The task> Make an exact copy of the records below, leaving every image out.

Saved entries
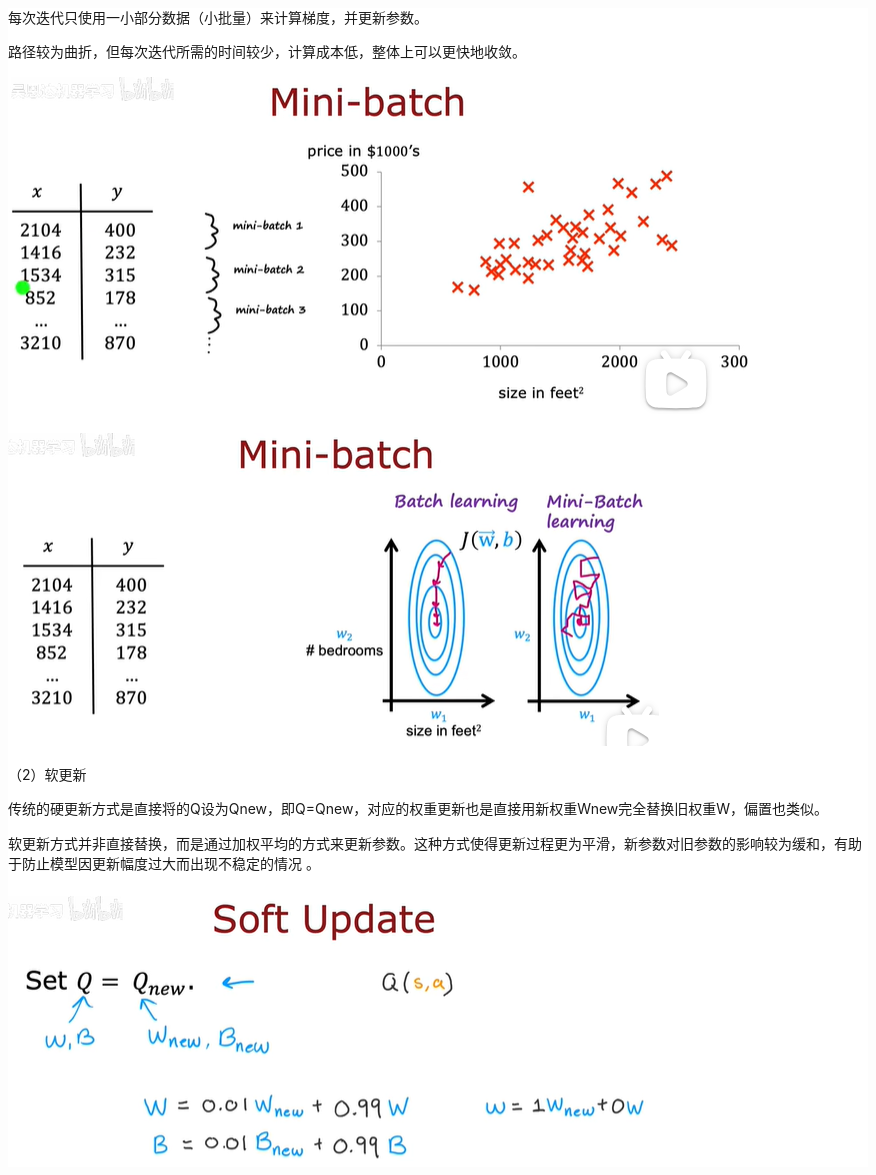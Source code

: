 每次迭代只使用一小部分数据（小批量）来计算梯度，并更新参数。

路径较为曲折，但每次迭代所需的时间较少，计算成本低，整体上可以更快地收敛。

![](images/image-135.png)

![](images/image-137.png)



（2）软更新

传统的硬更新方式是直接将的Q设为Qnew，即Q=Qnew，对应的权重更新也是直接用新权重Wnew完全替换旧权重W，偏置也类似。

软更新方式并非直接替换，而是通过加权平均的方式来更新参数。这种方式使得更新过程更为平滑，新参数对旧参数的影响较为缓和，有助于防止模型因更新幅度过大而出现不稳定的情况 。

![](images/image-136.png)
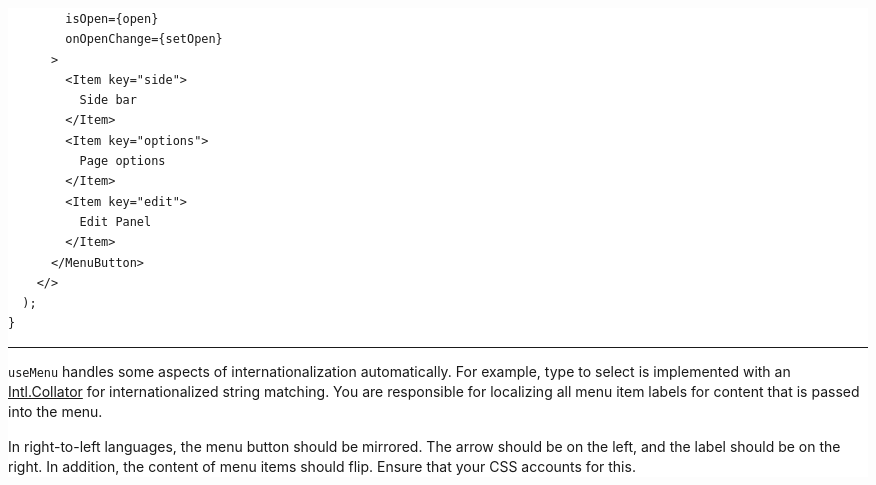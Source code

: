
 ```
        isOpen={open}
        onOpenChange={setOpen}
      >
        <Item key="side">
          Side bar
        </Item>
        <Item key="options">
          Page options
        </Item>
        <Item key="edit">
          Edit Panel
        </Item>
      </MenuButton>
    </>
  );
}
```

* * *

`useMenu` handles some aspects of internationalization automatically. For example, type to select is implemented with an [Intl.Collator](https://developer.mozilla.org/en-US/docs/Web/JavaScript/Reference/Global_Objects/Collator) for internationalized string matching. You are responsible for localizing all menu item labels for content that is passed into the menu.

In right-to-left languages, the menu button should be mirrored. The arrow should be on the left, and the label should be on the right. In addition, the content of menu items should flip. Ensure that your CSS accounts for this.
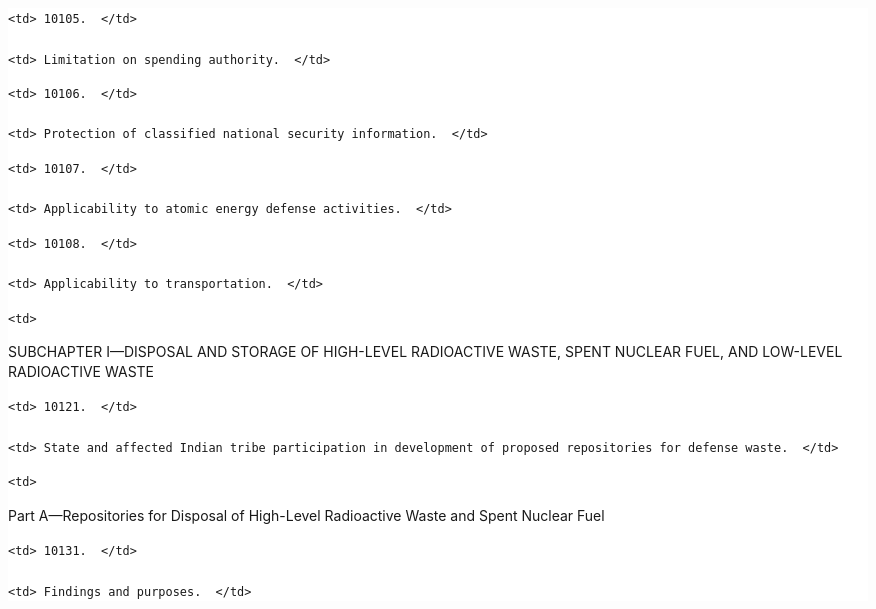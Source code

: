   </tr>

  <tr>

    <td> 10105.  </td>

    <td> Limitation on spending authority.  </td>

  </tr>

  <tr>

    <td> 10106.  </td>

    <td> Protection of classified national security information.  </td>

  </tr>

  <tr>

    <td> 10107.  </td>

    <td> Applicability to atomic energy defense activities.  </td>

  </tr>

  <tr>

    <td> 10108.  </td>

    <td> Applicability to transportation.  </td>

  </tr>

  <tr>

    <td> 

SUBCHAPTER I—DISPOSAL AND STORAGE OF HIGH-LEVEL RADIOACTIVE WASTE, SPENT NUCLEAR FUEL, AND LOW-LEVEL RADIOACTIVE WASTE  </td>

  </tr>

  <tr>

    <td> 10121.  </td>

    <td> State and affected Indian tribe participation in development of proposed repositories for defense waste.  </td>

  </tr>

  <tr>

    <td> 

Part A—Repositories for Disposal of High-Level Radioactive Waste and Spent Nuclear Fuel  </td>

  </tr>

  <tr>

    <td> 10131.  </td>

    <td> Findings and purposes.  </td>

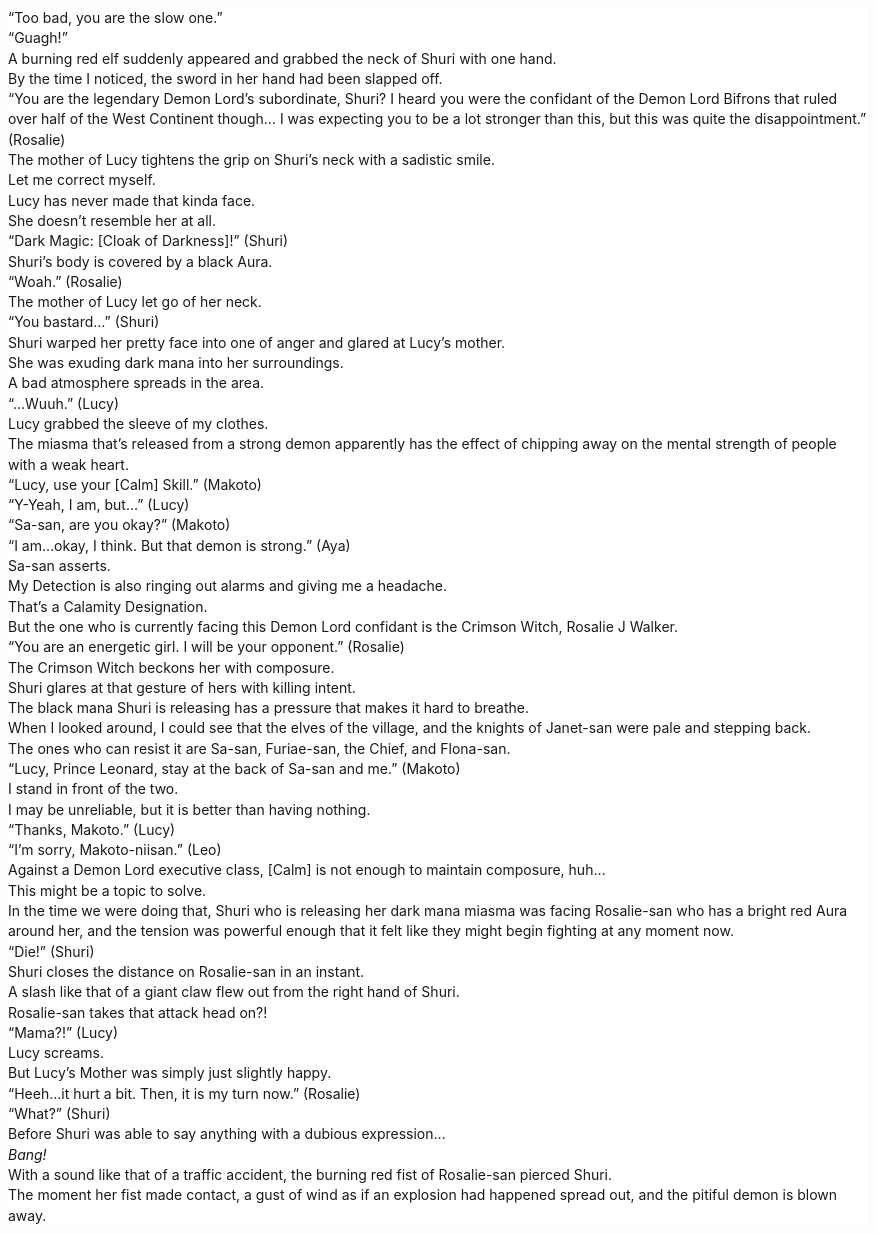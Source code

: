 “Too bad, you are the slow one.” <br/>
“Guagh!” <br/>
A burning red elf suddenly appeared and grabbed the neck of Shuri with one hand.<br/>
By the time I noticed, the sword in her hand had been slapped off.<br/>
“You are the legendary Demon Lord’s subordinate, Shuri? I heard you were the confidant of the Demon Lord Bifrons that ruled over half of the West Continent though… I was expecting you to be a lot stronger than this, but this was quite the disappointment.” (Rosalie)<br/>
The mother of Lucy tightens the grip on Shuri’s neck with a sadistic smile.<br/>
Let me correct myself.<br/>
Lucy has never made that kinda face.<br/>
She doesn’t resemble her at all.<br/>
“Dark Magic: [Cloak of Darkness]!” (Shuri)<br/>
Shuri’s body is covered by a black Aura.<br/>
“Woah.” (Rosalie)<br/>
The mother of Lucy let go of her neck.<br/>
“You bastard…” (Shuri)<br/>
Shuri warped her pretty face into one of anger and glared at Lucy’s mother.<br/>
She was exuding dark mana into her surroundings.<br/>
A bad atmosphere spreads in the area.<br/>
“…Wuuh.” (Lucy)<br/>
Lucy grabbed the sleeve of my clothes.<br/>
The miasma that’s released from a strong demon apparently has the effect of chipping away on the mental strength of people with a weak heart.<br/>
“Lucy, use your [Calm] Skill.” (Makoto)<br/>
“Y-Yeah, I am, but…” (Lucy)<br/>
“Sa-san, are you okay?” (Makoto)<br/>
“I am…okay, I think. But that demon is strong.” (Aya)<br/>
Sa-san asserts. <br/>
My Detection is also ringing out alarms and giving me a headache.<br/>
That’s a Calamity Designation.<br/>
But the one who is currently facing this Demon Lord confidant is the Crimson Witch, Rosalie J Walker.<br/>
“You are an energetic girl. I will be your opponent.” (Rosalie)<br/>
The Crimson Witch beckons her with composure.<br/>
Shuri glares at that gesture of hers with killing intent. <br/>
The black mana Shuri is releasing has a pressure that makes it hard to breathe.<br/>
When I looked around, I could see that the elves of the village, and the knights of Janet-san were pale and stepping back.<br/>
The ones who can resist it are Sa-san, Furiae-san, the Chief, and Flona-san.<br/>
“Lucy, Prince Leonard, stay at the back of Sa-san and me.” (Makoto)<br/>
I stand in front of the two.<br/>
I may be unreliable, but it is better than having nothing.<br/>
“Thanks, Makoto.” (Lucy)<br/>
“I’m sorry, Makoto-niisan.” (Leo)<br/>
Against a Demon Lord executive class, [Calm] is not enough to maintain composure, huh…<br/>
This might be a topic to solve. <br/>
In the time we were doing that, Shuri who is releasing her dark mana miasma was facing Rosalie-san who has a bright red Aura around her, and the tension was powerful enough that it felt like they might begin fighting at any moment now.<br/>
“Die!” (Shuri)<br/>
Shuri closes the distance on Rosalie-san in an instant.<br/>
A slash like that of a giant claw flew out from the right hand of Shuri.<br/>
Rosalie-san takes that attack head on?! <br/>
“Mama?!” (Lucy)<br/>
Lucy screams.<br/>
But Lucy’s Mother was simply just slightly happy.<br/>
“Heeh…it hurt a bit. Then, it is my turn now.” (Rosalie)<br/>
“What?” (Shuri)<br/>
Before Shuri was able to say anything with a dubious expression…<br/>
*Bang!*<br/>
With a sound like that of a traffic accident, the burning red fist of Rosalie-san pierced Shuri.<br/>
The moment her fist made contact, a gust of wind as if an explosion had happened spread out, and the pitiful demon is blown away.<br/>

Solution for this task>
Source code

: 每次迭代只使用一小部分数据（小批量）来计算梯度，并更新参数。

路径较为曲折，但每次迭代所需的时间较少，计算成本低，整体上可以更快地收敛。

![](images/image-135.png)

![](images/image-137.png)



（2）软更新

传统的硬更新方式是直接将的Q设为Qnew，即Q=Qnew，对应的权重更新也是直接用新权重Wnew完全替换旧权重W，偏置也类似。

软更新方式并非直接替换，而是通过加权平均的方式来更新参数。这种方式使得更新过程更为平滑，新参数对旧参数的影响较为缓和，有助于防止模型因更新幅度过大而出现不稳定的情况 。

![](images/image-136.png)
Source code

:
 ```
        isOpen={open}
        onOpenChange={setOpen}
      >
        <Item key="side">
          Side bar
        </Item>
        <Item key="options">
          Page options
        </Item>
        <Item key="edit">
          Edit Panel
        </Item>
      </MenuButton>
    </>
  );
}
```

* * *

`useMenu` handles some aspects of internationalization automatically. For example, type to select is implemented with an [Intl.Collator](https://developer.mozilla.org/en-US/docs/Web/JavaScript/Reference/Global_Objects/Collator) for internationalized string matching. You are responsible for localizing all menu item labels for content that is passed into the menu.

In right-to-left languages, the menu button should be mirrored. The arrow should be on the left, and the label should be on the right. In addition, the content of menu items should flip. Ensure that your CSS accounts for this.
Source code

:   </tr>

  <tr>

    <td> 10105.  </td>

    <td> Limitation on spending authority.  </td>

  </tr>

  <tr>

    <td> 10106.  </td>

    <td> Protection of classified national security information.  </td>

  </tr>

  <tr>

    <td> 10107.  </td>

    <td> Applicability to atomic energy defense activities.  </td>

  </tr>

  <tr>

    <td> 10108.  </td>

    <td> Applicability to transportation.  </td>

  </tr>

  <tr>

    <td> 

SUBCHAPTER I—DISPOSAL AND STORAGE OF HIGH-LEVEL RADIOACTIVE WASTE, SPENT NUCLEAR FUEL, AND LOW-LEVEL RADIOACTIVE WASTE  </td>

  </tr>

  <tr>

    <td> 10121.  </td>

    <td> State and affected Indian tribe participation in development of proposed repositories for defense waste.  </td>

  </tr>

  <tr>

    <td> 

Part A—Repositories for Disposal of High-Level Radioactive Waste and Spent Nuclear Fuel  </td>

  </tr>

  <tr>

    <td> 10131.  </td>

    <td> Findings and purposes.  </td>

Source code

: “Too bad, you are the slow one.” <br/>
“Guagh!” <br/>
A burning red elf suddenly appeared and grabbed the neck of Shuri with one hand.<br/>
By the time I noticed, the sword in her hand had been slapped off.<br/>
“You are the legendary Demon Lord’s subordinate, Shuri? I heard you were the confidant of the Demon Lord Bifrons that ruled over half of the West Continent though… I was expecting you to be a lot stronger than this, but this was quite the disappointment.” (Rosalie)<br/>
The mother of Lucy tightens the grip on Shuri’s neck with a sadistic smile.<br/>
Let me correct myself.<br/>
Lucy has never made that kinda face.<br/>
She doesn’t resemble her at all.<br/>
“Dark Magic: [Cloak of Darkness]!” (Shuri)<br/>
Shuri’s body is covered by a black Aura.<br/>
“Woah.” (Rosalie)<br/>
The mother of Lucy let go of her neck.<br/>
“You bastard…” (Shuri)<br/>
Shuri warped her pretty face into one of anger and glared at Lucy’s mother.<br/>
She was exuding dark mana into her surroundings.<br/>
A bad atmosphere spreads in the area.<br/>
“…Wuuh.” (Lucy)<br/>
Lucy grabbed the sleeve of my clothes.<br/>
The miasma that’s released from a strong demon apparently has the effect of chipping away on the mental strength of people with a weak heart.<br/>
“Lucy, use your [Calm] Skill.” (Makoto)<br/>
“Y-Yeah, I am, but…” (Lucy)<br/>
“Sa-san, are you okay?” (Makoto)<br/>
“I am…okay, I think. But that demon is strong.” (Aya)<br/>
Sa-san asserts. <br/>
My Detection is also ringing out alarms and giving me a headache.<br/>
That’s a Calamity Designation.<br/>
But the one who is currently facing this Demon Lord confidant is the Crimson Witch, Rosalie J Walker.<br/>
“You are an energetic girl. I will be your opponent.” (Rosalie)<br/>
The Crimson Witch beckons her with composure.<br/>
Shuri glares at that gesture of hers with killing intent. <br/>
The black mana Shuri is releasing has a pressure that makes it hard to breathe.<br/>
When I looked around, I could see that the elves of the village, and the knights of Janet-san were pale and stepping back.<br/>
The ones who can resist it are Sa-san, Furiae-san, the Chief, and Flona-san.<br/>
“Lucy, Prince Leonard, stay at the back of Sa-san and me.” (Makoto)<br/>
I stand in front of the two.<br/>
I may be unreliable, but it is better than having nothing.<br/>
“Thanks, Makoto.” (Lucy)<br/>
“I’m sorry, Makoto-niisan.” (Leo)<br/>
Against a Demon Lord executive class, [Calm] is not enough to maintain composure, huh…<br/>
This might be a topic to solve. <br/>
In the time we were doing that, Shuri who is releasing her dark mana miasma was facing Rosalie-san who has a bright red Aura around her, and the tension was powerful enough that it felt like they might begin fighting at any moment now.<br/>
“Die!” (Shuri)<br/>
Shuri closes the distance on Rosalie-san in an instant.<br/>
A slash like that of a giant claw flew out from the right hand of Shuri.<br/>
Rosalie-san takes that attack head on?! <br/>
“Mama?!” (Lucy)<br/>
Lucy screams.<br/>
But Lucy’s Mother was simply just slightly happy.<br/>
“Heeh…it hurt a bit. Then, it is my turn now.” (Rosalie)<br/>
“What?” (Shuri)<br/>
Before Shuri was able to say anything with a dubious expression…<br/>
*Bang!*<br/>
With a sound like that of a traffic accident, the burning red fist of Rosalie-san pierced Shuri.<br/>
The moment her fist made contact, a gust of wind as if an explosion had happened spread out, and the pitiful demon is blown away.<br/>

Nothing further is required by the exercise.